(Data Opens)

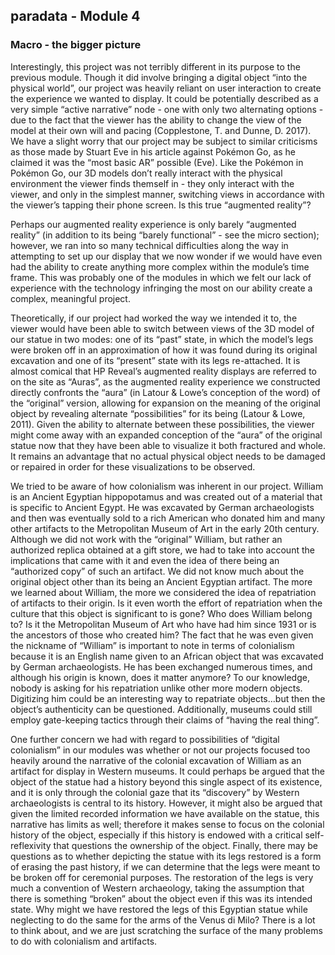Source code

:## paradata - Module 4

### Macro - the bigger picture
  Interestingly, this project was not terribly different in its purpose to the previous module. Though it did involve bringing a digital object “into the physical world”, our project was heavily reliant on user interaction to create the experience we wanted to display. It could be potentially described as a very simple “active narrative” node - one with only two alternating options - due to the fact that the viewer has the ability to change the view of the model at their own will and pacing (Copplestone, T. and Dunne, D. 2017). We have a slight worry that our project may be subject to similar criticisms as those made by Stuart Eve in his article against Pokémon Go, as he claimed it was the “most basic AR” possible (Eve). Like the Pokémon in Pokémon Go, our 3D models don’t really interact with the physical environment the viewer finds themself in - they only interact with the viewer, and only in the simplest manner, switching views in accordance with the viewer’s tapping their phone screen. Is this true “augmented reality”?

Perhaps our augmented reality experience is only barely “augmented reality” (in addition to its being “barely functional” - see the micro section); however, we ran into so many technical difficulties along the way in attempting to set up our display that we now wonder if we would have even had the ability to create anything more complex within the module’s time frame. This was probably one of the modules in which we felt our lack of experience with the technology infringing the most on our ability create a complex, meaningful project.

Theoretically, if our project had worked the way we intended it to, the viewer would have been able to switch between views of the 3D model of our statue in two modes: one of its “past” state, in which the model’s legs were broken off in an approximation of how it was found during its original excavation and one of its “present” state with its legs re-attached. It is almost comical that HP Reveal’s augmented reality displays are referred to on the site as “Auras”, as the augmented reality experience we constructed directly confronts the “aura” (in Latour & Lowe’s conception of the word) of the “original” version, allowing for expansion on the meaning of the original object by revealing alternate “possibilities” for its being (Latour & Lowe, 2011). Given the ability to alternate between these possibilities, the viewer might come away with an expanded conception of the “aura” of the original statue now that they have been able to visualize it both fractured and whole. It remains an advantage that no actual physical object needs to be damaged or repaired in order for these visualizations to be observed.

We tried to be aware of how colonialism was inherent in our project. William is an Ancient Egyptian hippopotamus and was created out of a material that is specific to Ancient Egypt. He was excavated by German archaeologists and then was eventually sold to a rich American who donated him and many other artifacts to the Metropolitan Museum of Art in the early 20th century. Although we did not work with the “original” William, but rather an authorized replica obtained at a gift store, we had to take into account the implications that came with it and even the idea of there being an “authorized copy” of such an artifact. We did not know much about the original object other than its being an Ancient Egyptian artifact. The more we learned about William, the more we considered the idea of repatriation of artifacts to their origin. Is it even worth the effort of repatriation when the culture that this object is significant to is gone? Who does William belong to? Is it the Metropolitan Museum of Art who have had him since 1931 or is the ancestors of those who created him? The fact that he was even given the nickname of “William” is important to note in terms of colonialism because it is an English name given to an African object that was excavated by German archaeologists. He has been exchanged numerous times, and although his origin is known, does it matter anymore? To our knowledge, nobody is asking for his repatriation unlike other more modern objects. Digitizing him could be an interesting way to repatriate objects...but then the object’s authenticity can be questioned. Additionally, museums could still employ gate-keeping tactics through their claims of “having the real thing”. 

One further concern we had with regard to possibilities of “digital colonialism” in our modules was whether or not our projects focused too heavily around the narrative of the colonial excavation of William as an artifact for display in Western museums. It could perhaps be argued that the object of the statue had a history beyond this single aspect of its existence, and it is only through the colonial gaze that its “discovery” by Western archaeologists is central to its history. However, it might also be argued that given the limited recorded information we have available on the statue, this narrative has limits as well; therefore it makes sense to focus on the colonial history of the object, especially if this history is endowed with a critical self-reflexivity that questions the ownership of the object. Finally, there may be questions as to whether depicting the statue with its legs restored is a form of erasing the past history, if we can determine that the legs were meant to be broken off for ceremonial purposes. The restoration of the legs is very much a convention of Western archaeology, taking the assumption that there is something “broken” about the object even if this was its intended state. Why might we have restored the legs of this Egyptian statue while neglecting to do the same for the arms of the Venus di Milo? There is a lot to think about, and we are just scratching the surface of the many problems to do with colonialism and artifacts.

(Data Closes)

* [Brief]:
The lines wanted are those from the start of the material above through the line with "### Macro - the bigger picture", both included; print them exactly and skip any picture.

* [Completed task]:
Source code

:## paradata - Module 4

### Macro - the bigger picture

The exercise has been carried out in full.